By performing a bitwise AND operation between the subnet mask and the IP address, the network number can be obtained.

Why separate the network number and host number?

Because two computers need to communicate, the first step is to determine whether they are in the same broadcast domain, i.e., whether the network addresses are the same. If the network addresses are the same, it indicates that the recipient is on the same network, allowing the data packet to be sent directly to the target host.
In the router addressing process, this is how the corresponding network number is found, allowing the data packet to be forwarded to the corresponding network.

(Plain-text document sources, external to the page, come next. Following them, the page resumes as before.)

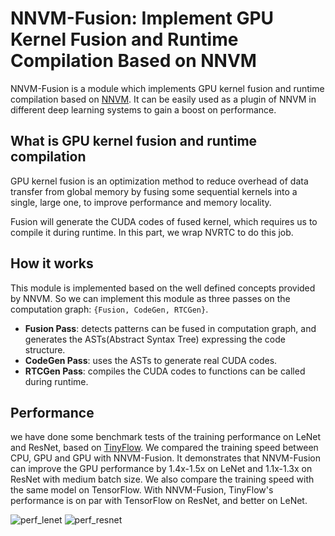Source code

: # NNVM-Fusion: Implement GPU Kernel Fusion and Runtime Compilation Based on NNVM

NNVM-Fusion is a module which implements GPU kernel fusion and runtime compilation based on [NNVM](https://github.com/dmlc/nnvm). It can be easily used as a plugin of NNVM in different deep learning systems to gain a boost on performance.


## What is GPU kernel fusion and runtime compilation

GPU kernel fusion is an optimization method to reduce overhead of data transfer from global memory by fusing some sequential kernels into a single, large one, to improve performance and memory locality.

Fusion will generate the CUDA codes of fused kernel, which requires us to compile it during runtime. In this part, we wrap NVRTC to do this job.


## How it works

This module is implemented based on the well defined concepts provided by NNVM. So we can implement this module as three passes on the computation graph: `{Fusion, CodeGen, RTCGen}`.

- **Fusion Pass**: detects patterns can be fused in computation graph, and generates the ASTs(Abstract Syntax Tree) expressing the code structure.
- **CodeGen Pass**: uses the ASTs to generate real CUDA codes.
- **RTCGen Pass**: compiles the CUDA codes to functions can be called during runtime.


## Performance

we have done some benchmark tests of the training performance on LeNet and ResNet, based on [TinyFlow](https://github.com/tqchen/tinyflow). We compared the training speed between CPU, GPU and GPU with NNVM-Fusion. It demonstrates that NNVM-Fusion can improve the GPU performance by 1.4x-1.5x on LeNet and 1.1x-1.3x on ResNet with medium batch size. We also compare the training speed with the same model on TensorFlow. With NNVM-Fusion, TinyFlow's performance is on par with TensorFlow on ResNet, and better on LeNet.

![perf_lenet](https://raw.githubusercontent.com/dmlc/web-data/master/nnvm-fusion/perf_lenet.png)
![perf_resnet](https://raw.githubusercontent.com/dmlc/web-data/master/nnvm-fusion/perf_resnet.png)
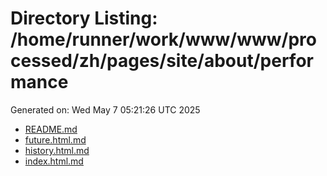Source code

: # Directory Listing: /home/runner/work/www/www/processed/zh/pages/site/about/performance
Generated on: Wed May  7 05:21:26 UTC 2025

- [README.md](README.md)
- [future.html.md](future.html.md)
- [history.html.md](history.html.md)
- [index.html.md](index.html.md)
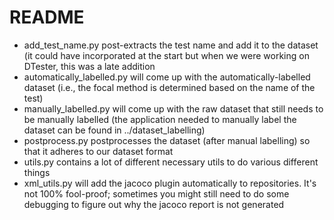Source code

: # README
- add_test_name.py post-extracts the test name and add it to the dataset (it could have incorporated at
  the start but when we were working on DTester, this was a late addition
- automatically_labelled.py will come up with the automatically-labelled dataset (i.e., the focal method is determined based on
  the name of the test)
- manually_labelled.py will come up with the raw dataset that still needs to be manually labelled (the application needed to manually label
  the dataset can be found in ../dataset_labelling)
- postprocess.py postprocesses the dataset (after manual labelling) so that it adheres to our dataset format
- utils.py contains a lot of different necessary utils to do various different things
- xml_utils.py will add the jacoco plugin automatically to repositories. It's not 100% fool-proof; sometimes you might still need to
  do some debugging to figure out why the jacoco report is not generated
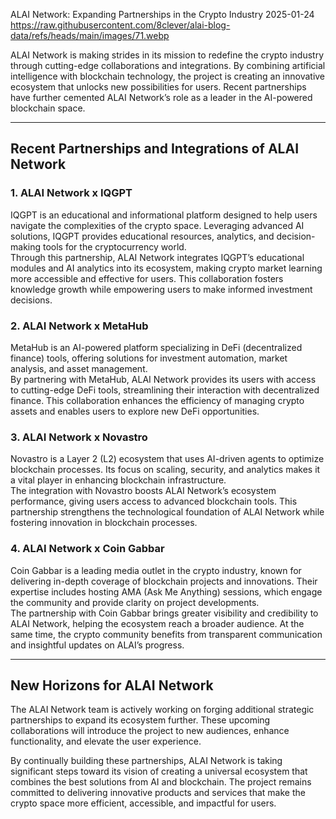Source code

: ALAI Network: Expanding Partnerships in the Crypto Industry
2025-01-24
https://raw.githubusercontent.com/8clever/alai-blog-data/refs/heads/main/images/71.webp

ALAI Network is making strides in its mission to redefine the crypto industry through cutting-edge collaborations and integrations. By combining artificial intelligence with blockchain technology, the project is creating an innovative ecosystem that unlocks new possibilities for users. Recent partnerships have further cemented ALAI Network’s role as a leader in the AI-powered blockchain space.

---

## Recent Partnerships and Integrations of ALAI Network

### 1. ALAI Network x IQGPT
IQGPT is an educational and informational platform designed to help users navigate the complexities of the crypto space. Leveraging advanced AI solutions, IQGPT provides educational resources, analytics, and decision-making tools for the cryptocurrency world.  
Through this partnership, ALAI Network integrates IQGPT’s educational modules and AI analytics into its ecosystem, making crypto market learning more accessible and effective for users. This collaboration fosters knowledge growth while empowering users to make informed investment decisions.

### 2. ALAI Network x MetaHub
MetaHub is an AI-powered platform specializing in DeFi (decentralized finance) tools, offering solutions for investment automation, market analysis, and asset management.  
By partnering with MetaHub, ALAI Network provides its users with access to cutting-edge DeFi tools, streamlining their interaction with decentralized finance. This collaboration enhances the efficiency of managing crypto assets and enables users to explore new DeFi opportunities.

### 3. ALAI Network x Novastro
Novastro is a Layer 2 (L2) ecosystem that uses AI-driven agents to optimize blockchain processes. Its focus on scaling, security, and analytics makes it a vital player in enhancing blockchain infrastructure.  
The integration with Novastro boosts ALAI Network’s ecosystem performance, giving users access to advanced blockchain tools. This partnership strengthens the technological foundation of ALAI Network while fostering innovation in blockchain processes.

### 4. ALAI Network x Coin Gabbar
Coin Gabbar is a leading media outlet in the crypto industry, known for delivering in-depth coverage of blockchain projects and innovations. Their expertise includes hosting AMA (Ask Me Anything) sessions, which engage the community and provide clarity on project developments.  
The partnership with Coin Gabbar brings greater visibility and credibility to ALAI Network, helping the ecosystem reach a broader audience. At the same time, the crypto community benefits from transparent communication and insightful updates on ALAI’s progress.

---

## New Horizons for ALAI Network

The ALAI Network team is actively working on forging additional strategic partnerships to expand its ecosystem further. These upcoming collaborations will introduce the project to new audiences, enhance functionality, and elevate the user experience.  

By continually building these partnerships, ALAI Network is taking significant steps toward its vision of creating a universal ecosystem that combines the best solutions from AI and blockchain. The project remains committed to delivering innovative products and services that make the crypto space more efficient, accessible, and impactful for users.

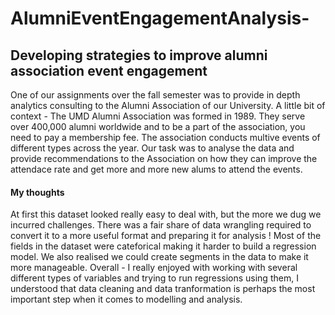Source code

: # AlumniEventEngagementAnalysis-
## Developing strategies to improve alumni association event engagement 

One of our assignments over the fall semester was to provide in depth analytics consulting to the Alumni Association of our University. A little bit of context - 
The UMD Alumni Association was formed in 1989. They serve over 400,000 alumni worldwide and to be a  part of the association, you need to pay a membership fee. 
The association conducts multive events of different types across the year. Our task was to analyse the data and provide recommendations to the Association on how they can improve the attendace rate and get more and more new alums to attend the events. 

#### My thoughts 
At first this dataset looked really easy to deal with, but the more we dug we incurred challenges. There was a fair share of data wrangling required to convert it to a more useful format and preparing it for analysis ! Most of the fields in the dataset were cateforical making it harder to build a regression model. 
We also realised we could create segments in the data to make it more manageable. Overall - I really enjoyed with working with several different types of variables and trying to run regressions using them, I understood that data cleaning and data tranformation is perhaps the most important step when it comes to modelling and analysis.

How to perform subnetting?

As mentioned above, we can use the subnet mask to divide the network number and host number. In fact, the subnet mask also serves the purpose of subnetting.
Subnetting essentially divides the host address into two parts: the subnet network address and the subnet host address. The format is as follows:

IP address without subnetting: network address + host address
IP address after subnetting: network address + (subnet network address + subnet host address)

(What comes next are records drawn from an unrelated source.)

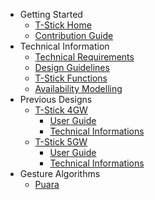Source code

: - Getting Started
  - [T-Stick Home](README)
  - [Contribution Guide](Contribution.md)
- Technical Information
  - [Technical Requirements](Technical%20Requirements%20and%20Constraints.md)
  - [Design Guidelines](T-Stick%20Design%20Guidelines.md)
  - [T-Stick Functions](T-Stick-functions.md)
  - [Availability Modelling](Availability%20Modelling.md)
- Previous Designs
  - [T-Stick 4GW](./designs/T-Stick%204GW.md)
    - [User Guide](./designs/T-Stick%204GW/Getting%20Started.md)
    - [Technical Informations](./designs/T-Stick%204GW/Technical%20Information.md)
  - [T-Stick 5GW](./designs/T-Stick%205GW.md)
    - [User Guide](./designs/T-Stick%205GW/Getting%20Started.md)
    - [Technical Informations](./designs/T-Stick%205GW/Technical%20Information.md)
- Gesture Algorithms
  - [Puara](./algorithms/Puara%20Gestures.md)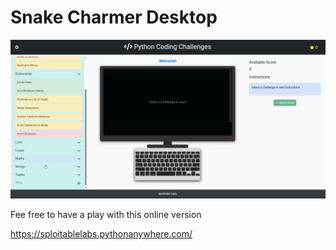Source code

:# Snake Charmer Desktop

![Overview](videos/overview.gif)

Fee free to have a play with this online version

https://sploitablelabs.pythonanywhere.com/
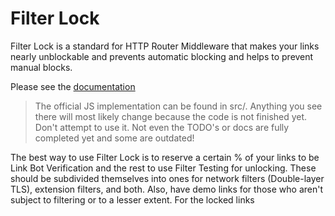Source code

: # Filter Lock

Filter Lock is a standard for HTTP Router Middleware that makes your links nearly unblockable and prevents automatic blocking and helps to prevent manual blocks.

Please see the [documentation](./docs/README.md)

> The official JS implementation can be found in src/. Anything you see there will most likely change because the code is not finished yet. Don't attempt to use it. Not even the TODO's or docs are fully completed yet and some are outdated!

The best way to use Filter Lock is to reserve a certain % of your links to be Link Bot Verification and the rest to use Filter Testing for unlocking. These should be subdivided themselves into ones for network filters (Double-layer TLS), extension filters, and both. Also, have demo links for those who aren't subject to filtering or to a lesser extent. For the locked links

Assuming we subnet a Class C address with a network address of 192.168.1.0, using a subnet mask of 255.255.255.192 for subnetting.
In a Class C address, the first 24 bits are the network number, and the last 8 bits are the host number. According to the subnet mask, we can borrow 2 bits from the 8-bit host number to serve as the subnet number.

Public IP Addresses and Private IP Addresses#

In Class A, B, and C addresses, there are actually distinctions between public IP addresses and private IP addresses.

Who manages public IP addresses?
Private IP addresses are usually managed by internal IT personnel, while public IP addresses are managed by the ICANN organization, known in Chinese as "互联网名称与数字地址分配机构."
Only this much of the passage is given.